De Groot defeats Kamiji for 10th consecutive Grand Slam title victory | ITF

De Groot defeats Kamiji for 10th consecutive Grand Slam title victory

Tom Moran

10 Jun 2023

Another Grand Slam, another title victory for Diede de Groot – there are few things that are more predictable in the game at the moment than the Dutchwoman winning a major title, but De Groot’s ability to deliver on such high expectations remains remarkable.

In the end, her victory over Japan’s Yui Kamiji, her closest rival, in Saturday’s Roland Garros final was a straightforward one, with De Groot emerging a 6-2 6-0 winner. It was certainly more comfortable for the world No. 1 than the pair’s meeting in Australia, when De Groot battled back to win after losing the first set to love.

“I think I stepped up from two-all [in the first set],” De Groot, showing commendable under-statement, analysed afterwards. “Already in the first two games I felt like I was doing pretty well just not on point. I was playing the right game, just not 100% there yet. Happily it went all very smooth after that.”

Today’s win sees De Groot claim her 10th consecutive Grand Slam title and her 18th in total. She recorded her 100th straight match-win in the first round here on Tuesday, is unbeaten on the tour since February 2021 and unbeaten at the Grand Slams since Roland Garros in 2020, which was played in October.

It seems as though she sets new records everytime she arrives on court – and this, she explained later, was part of what keeps her motivated. Esther Vergeer’s tally of 21 Grand Slam titles is now in sight for De Groot, although it will take De Groot several more years to get close to Vergeer’s record winning streak of 470 consecutive victories.

“I'm not sure if I'm going to make 400, especially because this has already taken me two-and-a-half years,” De Groot laughed. “But no, it's really something very special. And also, I think it really just explains how good Esther was. I'm really just trying to do my own thing, and hopefully I'll be as good as her in terms of titles one day.”

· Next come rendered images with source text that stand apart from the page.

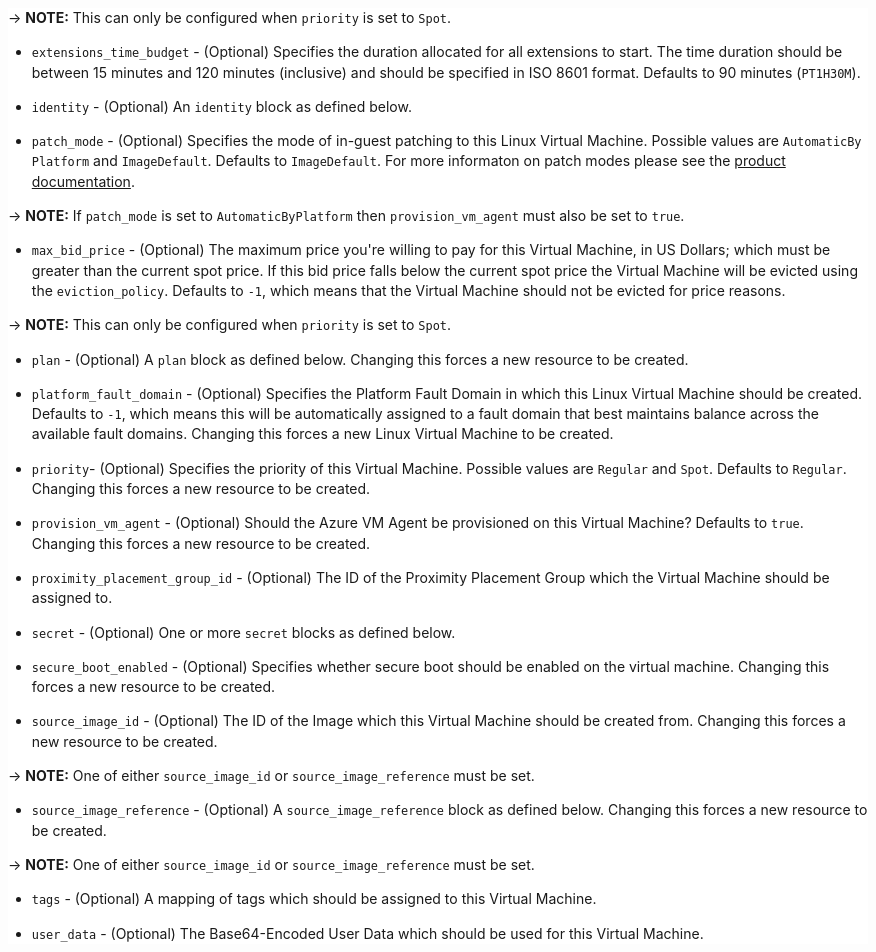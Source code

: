 -> **NOTE:** This can only be configured when `priority` is set to `Spot`.

* `extensions_time_budget` - (Optional) Specifies the duration allocated for all extensions to start. The time duration should be between 15 minutes and 120 minutes (inclusive) and should be specified in ISO 8601 format. Defaults to 90 minutes (`PT1H30M`).

* `identity` - (Optional) An `identity` block as defined below.

* `patch_mode` - (Optional) Specifies the mode of in-guest patching to this Linux Virtual Machine. Possible values are `AutomaticByPlatform` and `ImageDefault`. Defaults to `ImageDefault`. For more informaton on patch modes please see the [product documentation](https://docs.microsoft.com/azure/virtual-machines/automatic-vm-guest-patching#patch-orchestration-modes).

-> **NOTE:** If `patch_mode` is set to `AutomaticByPlatform` then `provision_vm_agent` must also be set to `true`.

* `max_bid_price` - (Optional) The maximum price you're willing to pay for this Virtual Machine, in US Dollars; which must be greater than the current spot price. If this bid price falls below the current spot price the Virtual Machine will be evicted using the `eviction_policy`. Defaults to `-1`, which means that the Virtual Machine should not be evicted for price reasons.

-> **NOTE:** This can only be configured when `priority` is set to `Spot`.

* `plan` - (Optional) A `plan` block as defined below. Changing this forces a new resource to be created.

* `platform_fault_domain` - (Optional) Specifies the Platform Fault Domain in which this Linux Virtual Machine should be created. Defaults to `-1`, which means this will be automatically assigned to a fault domain that best maintains balance across the available fault domains. Changing this forces a new Linux Virtual Machine to be created.

* `priority`- (Optional) Specifies the priority of this Virtual Machine. Possible values are `Regular` and `Spot`. Defaults to `Regular`. Changing this forces a new resource to be created.

* `provision_vm_agent` - (Optional) Should the Azure VM Agent be provisioned on this Virtual Machine? Defaults to `true`. Changing this forces a new resource to be created.

* `proximity_placement_group_id` - (Optional) The ID of the Proximity Placement Group which the Virtual Machine should be assigned to.

* `secret` - (Optional) One or more `secret` blocks as defined below.

* `secure_boot_enabled` - (Optional) Specifies whether secure boot should be enabled on the virtual machine. Changing this forces a new resource to be created.

* `source_image_id` - (Optional) The ID of the Image which this Virtual Machine should be created from. Changing this forces a new resource to be created.

-> **NOTE:** One of either `source_image_id` or `source_image_reference` must be set.

* `source_image_reference` - (Optional) A `source_image_reference` block as defined below. Changing this forces a new resource to be created.

-> **NOTE:** One of either `source_image_id` or `source_image_reference` must be set.

* `tags` - (Optional) A mapping of tags which should be assigned to this Virtual Machine.

* `user_data` - (Optional) The Base64-Encoded User Data which should be used for this Virtual Machine.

Next up this year will be Wimbledon, and a chance for De Groot to equal one of Vergeer’s other records – Vergeer won 11 consecutive Grand Slam titles in 2005-10 and while victory at SW19 will see De Groot also reach that mark, she was not taking anything for granted on a surface on which she has felt uncomfortable in the past.

“Grass is my enemy at the moment,” she smiled. “But I’d like to make it work for me at Wimbledon. That's going to be my next one.”

It will take a monumental effort by the rest of the field to stop De Groot adding to her Grand Slam haul in London next month.

There was some consolation to come later in the day for Kamiji. She and partner Kgothatso Montjane won the doubles title – their first Grand Slam triumph as a team – with a 6-3 6-2 victory over De Groot and Maria Florencia Moreno. That win ends one of De Groot’s winning streaks – the world No. 1 had won the doubles title in Paris for the last five years alongside regular partner Aniek van Koot.

It was a particularly special moment for Montjane, for whom this was a first major title in either singles or doubles. She became the second South African player to win a maiden Slam title on Saturday, after Donald Ramphadi had triumphed alongside Andy Lapthorne in the quad doubles final.

“It's really a great feeling for me,” Montjane enthused. “Ad to have done it with Yui, I couldn't have asked for anyone else. It was a really amazing atmosphere out there and it's a great achievement for me.”